Task requirements: When a line in the records includes the string "values", it goes into the tally; report that tally alone.

Top of Provided data

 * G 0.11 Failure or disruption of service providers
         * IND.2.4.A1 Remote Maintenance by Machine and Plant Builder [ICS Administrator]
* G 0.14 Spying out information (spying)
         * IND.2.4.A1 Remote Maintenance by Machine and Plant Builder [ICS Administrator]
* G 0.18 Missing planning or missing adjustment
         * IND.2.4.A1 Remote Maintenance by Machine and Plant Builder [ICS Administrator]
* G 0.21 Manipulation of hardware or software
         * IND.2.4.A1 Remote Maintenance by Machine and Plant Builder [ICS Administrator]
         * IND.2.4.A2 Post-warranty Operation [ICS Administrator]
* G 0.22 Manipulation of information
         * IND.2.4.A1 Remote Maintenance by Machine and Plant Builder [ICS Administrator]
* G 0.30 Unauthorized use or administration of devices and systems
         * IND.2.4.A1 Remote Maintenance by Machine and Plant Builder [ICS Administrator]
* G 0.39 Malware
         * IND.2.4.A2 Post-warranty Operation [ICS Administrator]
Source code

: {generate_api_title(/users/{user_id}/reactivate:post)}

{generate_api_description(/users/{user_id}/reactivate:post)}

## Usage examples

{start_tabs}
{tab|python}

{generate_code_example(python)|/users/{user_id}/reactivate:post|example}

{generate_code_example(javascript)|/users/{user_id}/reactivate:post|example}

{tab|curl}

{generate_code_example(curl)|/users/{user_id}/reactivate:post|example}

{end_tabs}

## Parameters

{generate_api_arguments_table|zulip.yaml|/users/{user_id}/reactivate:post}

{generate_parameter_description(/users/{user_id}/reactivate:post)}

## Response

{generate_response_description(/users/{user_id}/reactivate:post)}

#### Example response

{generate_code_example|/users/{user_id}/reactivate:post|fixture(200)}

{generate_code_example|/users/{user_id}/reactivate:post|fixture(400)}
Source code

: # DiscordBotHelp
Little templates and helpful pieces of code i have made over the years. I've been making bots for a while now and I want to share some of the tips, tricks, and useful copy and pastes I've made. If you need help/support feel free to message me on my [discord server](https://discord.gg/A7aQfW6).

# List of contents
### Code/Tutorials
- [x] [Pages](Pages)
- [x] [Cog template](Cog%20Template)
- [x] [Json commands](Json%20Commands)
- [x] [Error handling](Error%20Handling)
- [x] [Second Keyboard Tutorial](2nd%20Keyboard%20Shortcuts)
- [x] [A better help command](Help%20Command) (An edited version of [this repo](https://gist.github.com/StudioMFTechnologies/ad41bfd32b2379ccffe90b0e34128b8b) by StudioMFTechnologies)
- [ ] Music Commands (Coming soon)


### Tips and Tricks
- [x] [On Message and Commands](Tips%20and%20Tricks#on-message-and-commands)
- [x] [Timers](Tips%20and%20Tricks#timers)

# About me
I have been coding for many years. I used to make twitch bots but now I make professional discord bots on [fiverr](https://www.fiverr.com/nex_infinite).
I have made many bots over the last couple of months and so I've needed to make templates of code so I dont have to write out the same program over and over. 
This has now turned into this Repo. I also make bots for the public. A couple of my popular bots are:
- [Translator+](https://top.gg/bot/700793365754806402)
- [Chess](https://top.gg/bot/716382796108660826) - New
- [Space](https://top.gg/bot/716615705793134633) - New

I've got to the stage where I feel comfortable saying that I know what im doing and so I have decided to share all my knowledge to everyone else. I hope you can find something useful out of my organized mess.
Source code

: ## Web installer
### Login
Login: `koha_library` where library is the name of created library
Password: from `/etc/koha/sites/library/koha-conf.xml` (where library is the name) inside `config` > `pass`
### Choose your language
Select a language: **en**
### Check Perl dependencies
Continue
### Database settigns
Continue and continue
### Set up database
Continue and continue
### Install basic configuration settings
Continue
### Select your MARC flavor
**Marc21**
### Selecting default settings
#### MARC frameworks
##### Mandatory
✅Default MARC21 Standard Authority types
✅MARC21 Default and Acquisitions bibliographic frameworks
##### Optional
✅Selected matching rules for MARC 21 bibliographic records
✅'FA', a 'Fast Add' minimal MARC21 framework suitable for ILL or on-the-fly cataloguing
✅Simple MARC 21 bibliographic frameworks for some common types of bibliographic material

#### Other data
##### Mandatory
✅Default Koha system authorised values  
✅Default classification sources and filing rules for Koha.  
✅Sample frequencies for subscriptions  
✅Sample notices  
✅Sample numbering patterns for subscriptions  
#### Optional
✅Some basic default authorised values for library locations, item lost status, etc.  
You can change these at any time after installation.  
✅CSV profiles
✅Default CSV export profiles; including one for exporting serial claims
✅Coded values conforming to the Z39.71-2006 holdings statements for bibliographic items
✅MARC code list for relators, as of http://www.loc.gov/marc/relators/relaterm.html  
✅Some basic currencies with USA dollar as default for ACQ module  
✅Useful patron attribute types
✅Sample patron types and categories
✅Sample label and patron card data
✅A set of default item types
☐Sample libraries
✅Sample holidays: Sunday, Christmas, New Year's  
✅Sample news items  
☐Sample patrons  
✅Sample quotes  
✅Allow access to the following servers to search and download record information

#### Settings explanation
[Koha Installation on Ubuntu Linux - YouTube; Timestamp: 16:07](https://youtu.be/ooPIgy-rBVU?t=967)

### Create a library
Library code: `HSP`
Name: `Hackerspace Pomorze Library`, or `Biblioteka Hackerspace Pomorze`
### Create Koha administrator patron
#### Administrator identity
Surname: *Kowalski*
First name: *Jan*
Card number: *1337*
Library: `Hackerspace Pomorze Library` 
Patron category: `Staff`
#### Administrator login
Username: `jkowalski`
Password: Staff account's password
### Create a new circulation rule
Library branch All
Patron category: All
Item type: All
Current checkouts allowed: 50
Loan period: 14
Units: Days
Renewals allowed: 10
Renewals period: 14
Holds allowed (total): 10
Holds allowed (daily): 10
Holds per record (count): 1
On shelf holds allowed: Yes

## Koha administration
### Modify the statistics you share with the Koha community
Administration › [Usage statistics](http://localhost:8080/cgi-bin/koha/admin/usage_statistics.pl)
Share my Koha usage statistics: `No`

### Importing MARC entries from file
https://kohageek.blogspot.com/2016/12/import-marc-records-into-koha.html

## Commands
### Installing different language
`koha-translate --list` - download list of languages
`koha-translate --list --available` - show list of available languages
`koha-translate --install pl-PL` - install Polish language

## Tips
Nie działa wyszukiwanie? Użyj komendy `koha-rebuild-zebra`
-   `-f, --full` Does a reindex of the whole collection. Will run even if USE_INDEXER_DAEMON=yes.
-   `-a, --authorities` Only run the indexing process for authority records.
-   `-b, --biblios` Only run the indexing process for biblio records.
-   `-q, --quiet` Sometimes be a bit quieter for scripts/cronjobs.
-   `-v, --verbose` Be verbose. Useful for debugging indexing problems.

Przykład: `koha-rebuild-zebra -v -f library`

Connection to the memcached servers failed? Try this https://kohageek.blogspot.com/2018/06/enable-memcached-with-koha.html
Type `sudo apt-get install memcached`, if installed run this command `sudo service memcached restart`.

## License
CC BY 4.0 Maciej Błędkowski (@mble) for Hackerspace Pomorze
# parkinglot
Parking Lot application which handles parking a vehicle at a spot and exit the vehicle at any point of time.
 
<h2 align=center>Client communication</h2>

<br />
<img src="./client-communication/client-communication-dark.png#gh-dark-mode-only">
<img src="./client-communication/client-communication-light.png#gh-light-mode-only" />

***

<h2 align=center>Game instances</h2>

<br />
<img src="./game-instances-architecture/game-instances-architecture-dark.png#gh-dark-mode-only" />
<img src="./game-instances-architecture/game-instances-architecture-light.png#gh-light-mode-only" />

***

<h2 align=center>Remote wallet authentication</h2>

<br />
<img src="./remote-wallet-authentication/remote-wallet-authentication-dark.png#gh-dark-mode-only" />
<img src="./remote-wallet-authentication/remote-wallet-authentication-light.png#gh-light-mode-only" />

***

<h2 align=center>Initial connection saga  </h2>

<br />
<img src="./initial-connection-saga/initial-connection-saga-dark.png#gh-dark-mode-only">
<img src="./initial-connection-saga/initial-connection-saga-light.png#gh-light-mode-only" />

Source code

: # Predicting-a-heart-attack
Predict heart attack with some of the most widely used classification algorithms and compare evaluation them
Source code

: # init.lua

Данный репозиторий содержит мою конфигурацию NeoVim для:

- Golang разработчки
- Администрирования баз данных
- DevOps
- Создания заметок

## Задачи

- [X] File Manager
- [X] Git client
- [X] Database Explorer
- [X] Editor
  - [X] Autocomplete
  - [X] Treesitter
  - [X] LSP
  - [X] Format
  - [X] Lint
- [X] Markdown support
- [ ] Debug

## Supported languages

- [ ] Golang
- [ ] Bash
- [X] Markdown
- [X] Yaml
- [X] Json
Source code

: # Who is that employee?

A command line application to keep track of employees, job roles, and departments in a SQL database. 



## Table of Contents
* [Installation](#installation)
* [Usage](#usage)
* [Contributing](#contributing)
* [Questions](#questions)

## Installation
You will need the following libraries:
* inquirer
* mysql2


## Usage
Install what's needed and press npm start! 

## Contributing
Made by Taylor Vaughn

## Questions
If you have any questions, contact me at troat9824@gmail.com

Bottom of Provided data

Solution for this problem: 3